* _DIRECTIONS_:
Search the data below for the word "includegraphics" and copy each line that holds it.

━━━ RECORDS SUPPLIED ━━━

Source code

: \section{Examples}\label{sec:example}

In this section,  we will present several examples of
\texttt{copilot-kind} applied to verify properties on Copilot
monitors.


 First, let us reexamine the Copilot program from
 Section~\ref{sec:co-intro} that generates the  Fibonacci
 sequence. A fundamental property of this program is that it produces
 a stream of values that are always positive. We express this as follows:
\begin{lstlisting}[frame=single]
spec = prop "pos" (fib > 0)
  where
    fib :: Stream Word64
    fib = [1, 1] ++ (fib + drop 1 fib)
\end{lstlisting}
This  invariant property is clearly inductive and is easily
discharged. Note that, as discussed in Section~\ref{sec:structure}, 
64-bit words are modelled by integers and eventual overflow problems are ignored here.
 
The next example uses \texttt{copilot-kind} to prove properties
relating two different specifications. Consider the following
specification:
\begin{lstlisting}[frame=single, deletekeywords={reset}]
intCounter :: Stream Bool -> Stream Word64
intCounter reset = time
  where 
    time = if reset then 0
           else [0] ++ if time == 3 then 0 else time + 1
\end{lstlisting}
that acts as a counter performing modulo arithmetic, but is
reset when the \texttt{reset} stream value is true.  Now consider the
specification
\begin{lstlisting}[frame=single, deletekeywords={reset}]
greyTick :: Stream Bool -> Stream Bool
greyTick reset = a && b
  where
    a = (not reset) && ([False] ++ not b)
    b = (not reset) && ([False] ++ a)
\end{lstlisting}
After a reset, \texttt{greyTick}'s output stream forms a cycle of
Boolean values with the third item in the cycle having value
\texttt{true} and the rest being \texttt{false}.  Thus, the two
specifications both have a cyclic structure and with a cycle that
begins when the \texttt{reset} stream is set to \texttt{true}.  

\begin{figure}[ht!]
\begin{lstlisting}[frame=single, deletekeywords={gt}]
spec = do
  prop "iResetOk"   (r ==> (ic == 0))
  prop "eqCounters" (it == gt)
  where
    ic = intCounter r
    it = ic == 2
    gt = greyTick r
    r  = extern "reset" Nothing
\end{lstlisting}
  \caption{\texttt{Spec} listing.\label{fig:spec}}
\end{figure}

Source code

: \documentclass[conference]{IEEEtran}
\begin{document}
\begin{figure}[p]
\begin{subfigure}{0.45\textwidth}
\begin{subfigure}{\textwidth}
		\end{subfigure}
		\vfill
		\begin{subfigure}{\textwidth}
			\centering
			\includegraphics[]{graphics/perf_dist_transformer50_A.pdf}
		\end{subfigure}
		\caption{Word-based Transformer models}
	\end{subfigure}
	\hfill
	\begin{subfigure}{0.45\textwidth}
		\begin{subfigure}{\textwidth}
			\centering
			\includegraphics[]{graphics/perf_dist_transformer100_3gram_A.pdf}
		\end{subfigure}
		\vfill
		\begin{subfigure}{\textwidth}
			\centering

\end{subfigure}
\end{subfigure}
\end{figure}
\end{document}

━━━

* _RESULT_:
			\includegraphics[]{graphics/perf_dist_transformer50_A.pdf}
			\includegraphics[]{graphics/perf_dist_transformer100_3gram_A.pdf}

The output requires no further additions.